Но, прежде всего, сильно впечатляет то обстоятельство, что они сильно друг на друга похожи. Это потому, что они вышли из одного источника и еще не оторвались от него к тому времени, когда трое из них погибли. Этот общий источник — Хлебников, конечно. Это «футуризм», футуристическое звучание стиха, подчас, а у Хармса часто, переходящее в заумь. Но ведь известно, с одной стороны, что футуризм Хлебникова получил это название случайно. И дело не в том, что сам он называл себя будетлянином, а в том, что его порыв в будущее был в то же время уходом в глубокое прошлое, в архаику, к мифу и корням языка. Его будущее было очень хорошо забытым прошлым. Но к тому времени, когда началось все это движение — и не в одной России! — это прошлое катастрофически приблизилось к самому последнему модерну. Высокоразвитая цивилизация сорвалась в бездну 1914 года. В сущности, она и сейчас там находится, но в некоторых отсеках этой бездны люди начали, как говорит Солженицын, обустраиваться, и пока, к сожалению, отнюдь не Россия.
Хлебников был таким же знаком этого провала в бездну, как на Западе, скажем, Пикассо.
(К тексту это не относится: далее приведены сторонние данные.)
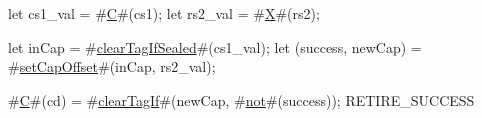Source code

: let cs1_val = #\hyperref[sailRISCVzC]{C}#(cs1);
let rs2_val = #\hyperref[sailRISCVzX]{X}#(rs2);

let inCap = #\hyperref[sailRISCVzclearTagIfSealed]{clearTagIfSealed}#(cs1_val);
let (success, newCap) = #\hyperref[sailRISCVzsetCapOffset]{setCapOffset}#(inCap, rs2_val);

#\hyperref[sailRISCVzC]{C}#(cd) = #\hyperref[sailRISCVzclearTagIf]{clearTagIf}#(newCap, #\hyperref[sailRISCVznot]{not}#(success));
RETIRE_SUCCESS
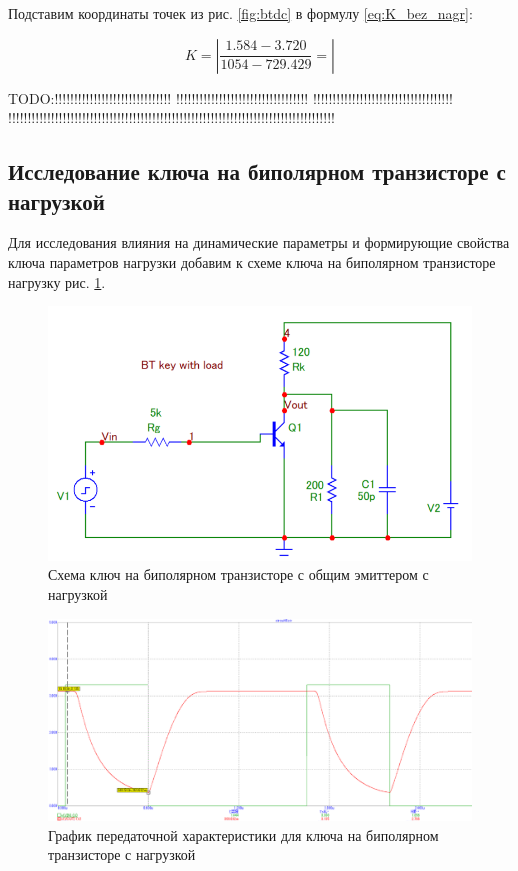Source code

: \documentclass[a4paper,14pt]{article}
\begin{document}
Подставим координаты точек из рис. \ref{fig:btdc} в формулу \ref{eq:K_bez_nagr}:

\begin{equation}
K = \left|\dfrac{1.584 - 3.720}{1054 - 729.429} = \right|
\label{eq:K_bez_nagr_p}
\end{equation}

TODO:!!!!!!!!!!!!!!!!!!!!!!!!!!!!!! !!!!!!!!!!!!!!!!!!!!!!!!!!!!!!!!!! !!!!!!!!!!!!!!!!!!!!!!!!!!!!!!!!!!!! !!!!!!!!!!!!!!!!!!!!!!!!!!!!!!!!!!!!!!!!!!!!!!!!!!!!!!!!!!!!!!!!!!!!!!!!!!!!!!!!!!!!

\subsection{Исследование ключа на биполярном транзисторе с нагрузкой}

Для исследования влияния на динамические параметры и формирующие свойства ключа параметров нагрузки добавим к схеме ключа на биполярном транзисторе нагрузку рис. \ref{fig:btshnagr}.

\begin{figure}[H]
	\centering
	\includegraphics[width=0.7\linewidth]{image/BT_sh_nagr}
	\caption{Схема ключ на биполярном транзисторе с общим эмиттером с нагрузкой}
	\label{fig:btshnagr}
\end{figure}

\begin{figure}[H]
	\centering
	\includegraphics[width=0.7\linewidth]{image/BT_graf_nagr}
	\caption{График передаточной характеристики для ключа на биполярном транзисторе с нагрузкой}
	\label{fig:btgrafnagr}
\end{figure}
\end{document}
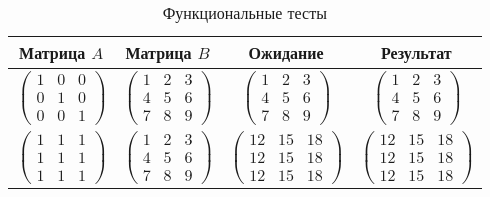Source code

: \begin{center}
    \captionsetup{justification=raggedright,singlelinecheck=off}
    \begin{longtable}[c]{|c|c|c|c|}
    \caption{Функциональные тесты\label{tbl:functional_test}} \\ \hline
		Матрица $A$ & Матрица $B$ & Ожидание & Результат \\ \hline
		$\begin{pmatrix}1 & 0 & 0 \\
						0 & 1 & 0 \\
						0 & 0 & 1 \end{pmatrix}$ & 
		$\begin{pmatrix}1 & 2 & 3 \\
						4 & 5 & 6 \\
						7 & 8 & 9 \end{pmatrix}$ & 
		$\begin{pmatrix}1 & 2 & 3 \\
						4 & 5 & 6 \\
						7 & 8 & 9 \end{pmatrix}$ &  
		$\begin{pmatrix}1 & 2 & 3 \\
						4 & 5 & 6 \\
						7 & 8 & 9 \end{pmatrix}$					
						\\ \hline

		$\begin{pmatrix}1 & 1 & 1 \\
						1 & 1 & 1 \\
						1 & 1 & 1 \end{pmatrix}$ & 
		$\begin{pmatrix}1 & 2 & 3 \\
						4 & 5 & 6 \\
						7 & 8 & 9 \end{pmatrix}$ &
		$\begin{pmatrix}12 & 15 & 18 \\
						12 & 15 & 18 \\
						12 & 15 & 18 \end{pmatrix}$ &
		$\begin{pmatrix}12 & 15 & 18 \\
						12 & 15 & 18 \\
						12 & 15 & 18 \end{pmatrix}$					
						\\ \hline


\end{longtable}
\end{center}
Авангардистское искусство зашифровано, темно, на манер оракула, но обозначило тему современности: возвращение к первоначальным стихиям, к элементарным основам. И после первой мировой войны все стало элементарным, в том числе люди, в России превратившиеся в «уважаемых граждан» Зощенко.
Вот то же самое можно увидеть в прозе Хармса. Он прозой сейчас известен, пожалуй, больше, чем стихами, она стала культовой. Но у Зощенко все-таки изображаются люди, а у Хармса уже не люди, недочеловеки, элементарные частицы. У Хармса в прозе уже не быт, а некая метафизика. И ее нельзя сводить непосредственно к социально-историческим влияниям страшного советского времени. Само это страшное время наступило оттого, что нечто сместилось в глубинах бытия.
Известный современный писатель Михаил Шишкин, живущий в Швейцарии, говорит в одном эссе:
Студенты цюрихского славянского семинара читают Хармса (со словарем и восхищением), но это не тот Хармс. Швейцарский Хармс о чем-то другом. Наш — однояйцовый близнец того же Платонова… Обериутский абсурд — развитие башмачкинского реализма в стране, где война и выбрасывание старух из окон есть просто образ жизни. Самый абсурдный хармсовский текст поневоле становится тем самым рупором, через который старухи что-то вякают перед тем, как шмякнуться на асфальт.
Все так, но уточнения нужны. Платоновские герои еще остаются русскими, это странники, мечтатели, юродивые, в них ощутим русских дух. А Хармса нельзя сводить к русской литературе, даже к России вообще: он писал о всеобщих содержаниях эпохи. Говорят же, что он похож на Ионеско и Кафку. Связь с Кафкой особенно интересна, потому что тот начал писать даже и до 1914 года, в благополучнейшей застойной Австро-Венгрии. А получилось — об Освенциме. Освенцим, как и НКВД, — частность. Современное человечество изобрело, например, атомную бомбу. Вот это и есть выход самой продвинутой культуры на элементарный уровень, к элементарным силам, к миру до творения, так сказать.
И модель этого процесса гораздо адекватнее дает не проза Хармса, а его стихи. Тут неизбежно возникает аналогия с современной живописью. Стихи Хармса похожи на Хуана Миро, на Мондриана, больше всего на Пауля Клее. Но можно вспомнить и Сезанна, отца новой живописи, а может быть и всего авангардного искусства. На его пейзажах и натюрмортах мир еще узнаваем, но это уже не копия природы, а обнаружение ее скрытых, подземных сил — бытийных сил. Вы уже не материю природы видите, а ощущаете ее энергии. Так вот и стихи Хармса — они похожи на яблоки Сезанна.
И опять очень важен Хлебников для всех обериутов. У них это намеренная корявость стиха, в котором как бы случайно возникают мерные строчки, хаос еще не превратился в космос — и как бы не нужно этого. Собственно, даже и стихов нет как «опуса», то есть чего-то окончательно оформленного, законченного: дан процесс, а не результат, не стихотворение, а метод. Это можно иллюстрировать, процитировав любые стихи Хармса, но лучше сделать это в составе прозаического текста — из квази-теоретического манифеста под названием «Сабля»; и это не только эстетическая декларация Хармса, но и его философия. Основное в его философии — человек как изначальное качество бытия, как его живой носитель и репрезентант (сейчас бы сказали «Да-зайн» или экзистенция).